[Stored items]
-*-*-
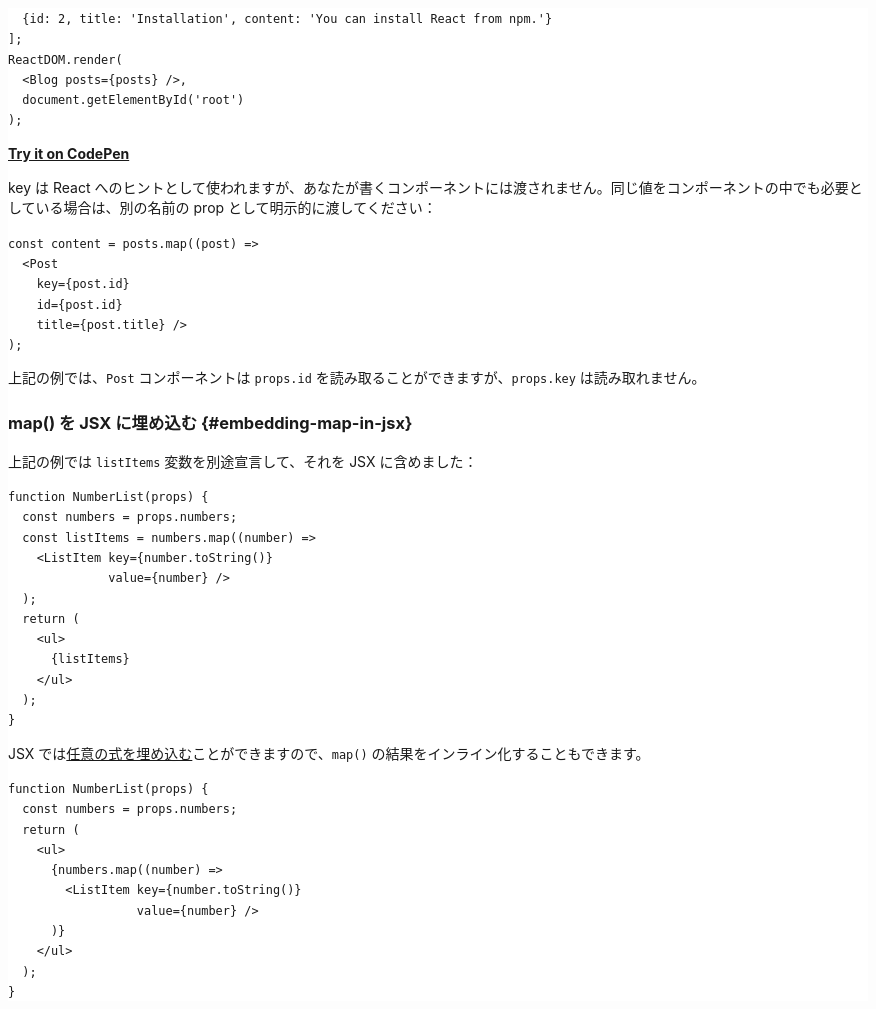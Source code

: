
 ```js{2,5,11,12,19,21}
  {id: 2, title: 'Installation', content: 'You can install React from npm.'}
];
ReactDOM.render(
  <Blog posts={posts} />,
  document.getElementById('root')
);
```

[**Try it on CodePen**](https://codepen.io/gaearon/pen/NRZYGN?editors=0010)

key は React へのヒントとして使われますが、あなたが書くコンポーネントには渡されません。同じ値をコンポーネントの中でも必要としている場合は、別の名前の prop として明示的に渡してください：

```js{3,4}
const content = posts.map((post) =>
  <Post
    key={post.id}
    id={post.id}
    title={post.title} />
);
```

上記の例では、`Post` コンポーネントは `props.id` を読み取ることができますが、`props.key` は読み取れません。

### map() を JSX に埋め込む {#embedding-map-in-jsx}

上記の例では `listItems` 変数を別途宣言して、それを JSX に含めました：

```js{3-6}
function NumberList(props) {
  const numbers = props.numbers;
  const listItems = numbers.map((number) =>
    <ListItem key={number.toString()}
              value={number} />
  );
  return (
    <ul>
      {listItems}
    </ul>
  );
}
```

JSX では[任意の式を埋め込む](/docs/introducing-jsx.html#embedding-expressions-in-jsx)ことができますので、`map()` の結果をインライン化することもできます。

```js{5-8}
function NumberList(props) {
  const numbers = props.numbers;
  return (
    <ul>
      {numbers.map((number) =>
        <ListItem key={number.toString()}
                  value={number} />
      )}
    </ul>
  );
}
```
-*-*-
Retype all entries above verbatim; no pictures belong in the copy.

→ **Response below**
Source code

:
 ```js{2,5,11,12,19,21}
  {id: 2, title: 'Installation', content: 'You can install React from npm.'}
];
ReactDOM.render(
  <Blog posts={posts} />,
  document.getElementById('root')
);
```

[**Try it on CodePen**](https://codepen.io/gaearon/pen/NRZYGN?editors=0010)

key は React へのヒントとして使われますが、あなたが書くコンポーネントには渡されません。同じ値をコンポーネントの中でも必要としている場合は、別の名前の prop として明示的に渡してください：

```js{3,4}
const content = posts.map((post) =>
  <Post
    key={post.id}
    id={post.id}
    title={post.title} />
);
```

上記の例では、`Post` コンポーネントは `props.id` を読み取ることができますが、`props.key` は読み取れません。

### map() を JSX に埋め込む {#embedding-map-in-jsx}

上記の例では `listItems` 変数を別途宣言して、それを JSX に含めました：

```js{3-6}
function NumberList(props) {
  const numbers = props.numbers;
  const listItems = numbers.map((number) =>
    <ListItem key={number.toString()}
              value={number} />
  );
  return (
    <ul>
      {listItems}
    </ul>
  );
}
```

JSX では[任意の式を埋め込む](/docs/introducing-jsx.html#embedding-expressions-in-jsx)ことができますので、`map()` の結果をインライン化することもできます。

```js{5-8}
function NumberList(props) {
  const numbers = props.numbers;
  return (
    <ul>
      {numbers.map((number) =>
        <ListItem key={number.toString()}
                  value={number} />
      )}
    </ul>
  );
}
```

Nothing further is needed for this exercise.